The U.S. and other international donors have pledged about $6 billion a year in economic assistance for Afghanistan through 2017. In addition, the U.S. has said it’ll pay about $4 billion annually toward the Afghan National Security Forces.
Some Afghan political leaders are criticizing Karzai for risking that assistance as he completes his second and final term as president.
By refusing to sign the agreement, Karzai is “betraying his own people,” Afghan Senator Hedayatullah Rehayee said.
A loya jirga, a meeting of 2,500 tribal elders that gathered last week in Kabul at Karzai’s invitation, approved a draft security pact that allows U.S. troops immunity from Afghan prosecution and grants them access to nine bases in the country. In exchange, the U.S. promised that counterterrorism raids on homes in search of al-Qaeda suspects would be rare and led by Afghan forces.
Over the years, Karzai has frequently resorted to criticizing the U.S., seeking to play off sentiment among some Afghans resentful of foreign armies from the Soviet Union to the Americans.
In an Oct. 7 interview with the BBC, Karzai said the U.S. and its allies in the North Atlantic Treaty Organization have caused “a lot of suffering, a lot of loss of life and no gains because the country is not secure.” He said a return of the Taliban to a role in the government wouldn’t “undermine progress.”
Karzai is convinced that the U.S. has no intention of leaving, according to Martine van Bijlert, co-director of Afghan Analysts Network, a nonprofit policy group based in Kabul.
The Afghan leader believes negotiations over the security agreement provide “the one leverage he has to influence U.S. behavior in Afghanistan and he intends to use it as much as he can,” Van Bijlert said in an e-mail.
“Because of the lack of trust, the more pressure is put on him, the more he will probably believe that he is indeed standing in the way of some specific U.S. agenda,” she said.
The two sides are still underestimating each other’s position, Van Bijlert said. “On one hand, the U.S. is obviously more keen to leave than Karzai thinks,” she said. “But it is, on the other hand, probably less likely to fully pull out than most Americans believe.”
The Obama administration also shares blame for not understanding how Karzai negotiates, David Sedney, former U.S. deputy assistant secretary of defense for Afghanistan, Pakistan and Central Asia, said in a phone interview. He left the position in May.

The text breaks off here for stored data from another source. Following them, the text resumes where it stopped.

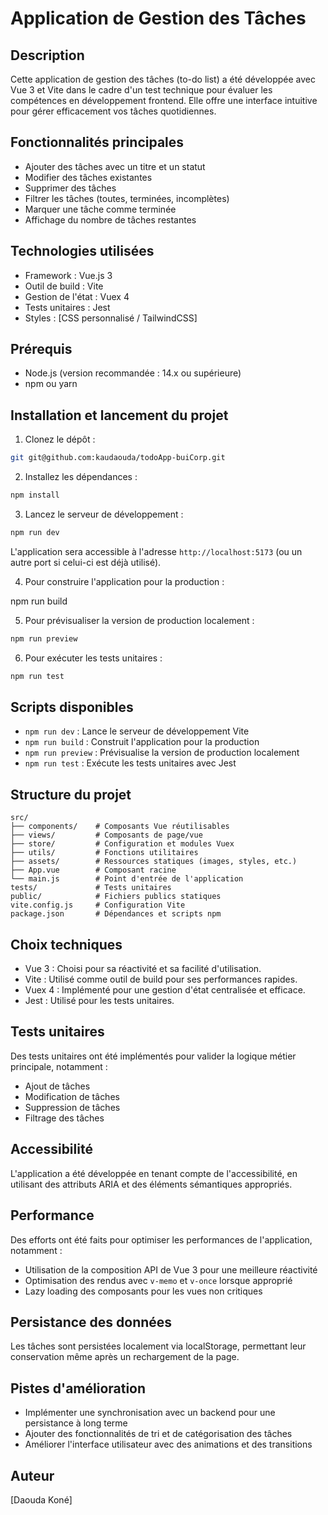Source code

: # Application de Gestion des Tâches

## Description

Cette application de gestion des tâches (to-do list) a été développée avec Vue 3 et Vite dans le cadre d'un test technique pour évaluer les compétences en développement frontend. Elle offre une interface intuitive pour gérer efficacement vos tâches quotidiennes.

## Fonctionnalités principales

- Ajouter des tâches avec un titre et un statut
- Modifier des tâches existantes
- Supprimer des tâches
- Filtrer les tâches (toutes, terminées, incomplètes)
- Marquer une tâche comme terminée
- Affichage du nombre de tâches restantes

## Technologies utilisées

- Framework : Vue.js 3
- Outil de build : Vite
- Gestion de l'état : Vuex 4
- Tests unitaires : Jest
- Styles : [CSS personnalisé / TailwindCSS]

## Prérequis

- Node.js (version recommandée : 14.x ou supérieure)
- npm ou yarn

## Installation et lancement du projet

1. Clonez le dépôt :

```bash
git git@github.com:kaudaouda/todoApp-buiCorp.git
```

2. Installez les dépendances :

```bash
npm install
```

3. Lancez le serveur de développement :

```bash
npm run dev
```

L'application sera accessible à l'adresse `http://localhost:5173` (ou un autre port si celui-ci est déjà utilisé).

4. Pour construire l'application pour la production :

npm run build

5. Pour prévisualiser la version de production localement :

```bash
npm run preview
```

6. Pour exécuter les tests unitaires :

```bash
npm run test
```

## Scripts disponibles

- `npm run dev` : Lance le serveur de développement Vite
- `npm run build` : Construit l'application pour la production
- `npm run preview` : Prévisualise la version de production localement
- `npm run test` : Exécute les tests unitaires avec Jest

## Structure du projet

```
src/
├── components/    # Composants Vue réutilisables
├── views/         # Composants de page/vue
├── store/         # Configuration et modules Vuex
├── utils/         # Fonctions utilitaires
├── assets/        # Ressources statiques (images, styles, etc.)
├── App.vue        # Composant racine
└── main.js        # Point d'entrée de l'application
tests/             # Tests unitaires
public/            # Fichiers publics statiques
vite.config.js     # Configuration Vite
package.json       # Dépendances et scripts npm
```

## Choix techniques

- Vue 3 : Choisi pour sa réactivité et sa facilité d'utilisation.
- Vite : Utilisé comme outil de build pour ses performances rapides.
- Vuex 4 : Implémenté pour une gestion d'état centralisée et efficace.
- Jest : Utilisé pour les tests unitaires.

## Tests unitaires

Des tests unitaires ont été implémentés pour valider la logique métier principale, notamment :

- Ajout de tâches
- Modification de tâches
- Suppression de tâches
- Filtrage des tâches

## Accessibilité

L'application a été développée en tenant compte de l'accessibilité, en utilisant des attributs ARIA et des éléments sémantiques appropriés.

## Performance

Des efforts ont été faits pour optimiser les performances de l'application, notamment :

- Utilisation de la composition API de Vue 3 pour une meilleure réactivité
- Optimisation des rendus avec `v-memo` et `v-once` lorsque approprié
- Lazy loading des composants pour les vues non critiques

## Persistance des données

Les tâches sont persistées localement via localStorage, permettant leur conservation même après un rechargement de la page.

## Pistes d'amélioration

- Implémenter une synchronisation avec un backend pour une persistance à long terme
- Ajouter des fonctionnalités de tri et de catégorisation des tâches
- Améliorer l'interface utilisateur avec des animations et des transitions

## Auteur

[Daouda Koné]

For Karzai, “going back five years, back to the 2009 elections, bargaining and re-bargaining with us has got him better deals over and over again,” said Sedney, who also served as a deputy chief of mission at the U.S. embassy in Kabul.

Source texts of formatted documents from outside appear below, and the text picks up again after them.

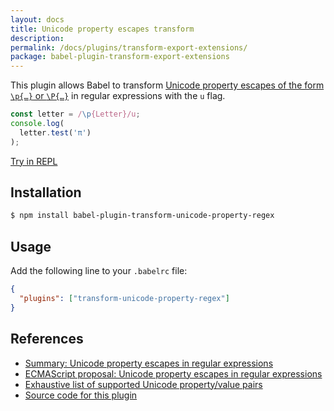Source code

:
 ```yaml
---
layout: docs
title: Unicode property escapes transform
description:
permalink: /docs/plugins/transform-export-extensions/
package: babel-plugin-transform-export-extensions
---
```


This plugin allows Babel to transform [Unicode property escapes of the form `\p{…}` or `\P{…}`](https://mathiasbynens.be/notes/es-unicode-property-escapes) in regular expressions with the `u` flag.

```js
const letter = /\p{Letter}/u;
console.log(
  letter.test('π')
);
```

[Try in REPL](/repl/#?evaluate=true&presets=es2015%2Cstage-1&code=const+letter+%3D+/%5Cp%7BLetter%7D/u%3B%0Aconsole.log%28%0A++letter.test%28%27%CF%80%27%29%0A%29%3B)

## Installation

```sh
$ npm install babel-plugin-transform-unicode-property-regex
```

## Usage

Add the following line to your `.babelrc` file:

```json
{
  "plugins": ["transform-unicode-property-regex"]
}
```

## References

* [Summary: Unicode property escapes in regular expressions](https://mathiasbynens.be/notes/es-unicode-property-escapes)
* [ECMAScript proposal: Unicode property escapes in regular expressions](https://github.com/mathiasbynens/es-regexp-unicode-property-escapes)
* [Exhaustive list of supported Unicode property/value pairs](https://github.com/mathiasbynens/regexpu-core/blob/master/property-escapes.md)
* [Source code for this plugin](https://github.com/mathiasbynens/babel-plugin-transform-unicode-property-regex)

As the two countries negotiated the Strategic Partnership Agreement last year, the U.S. consented to Karzai’s demands that the Pentagon hand over control of a prison it ran next to the Bagram air base, Sedney said.
The Obama administration also ignored its history with Karzai by sending Rice to meet with him instead of a more frequent visitor such as Secretary of State John Kerry, Sedney said.
“Every time a new military commander, ambassador or secretary goes to meet him, Karzai always tests and pushes them,” Sedney said. “There’s no history of people dropping in on Karzai and getting good results.”
A White House statement summarizing Rice’s meeting said Karzai “outlined new conditions for signing the agreement” and indicated “he is not prepared” to do so promptly. Rice “stressed that we have concluded negotiations and deferring the signature of the agreement until after next year’s elections is not viable” because of the need “to plan for a potential post-2014 military presence.”
Karzai probably believes that he can survive this crisis as he has many in the past “because the West has given him the benefit of doubt for too long,” said Samad, the former Afghan ambassador.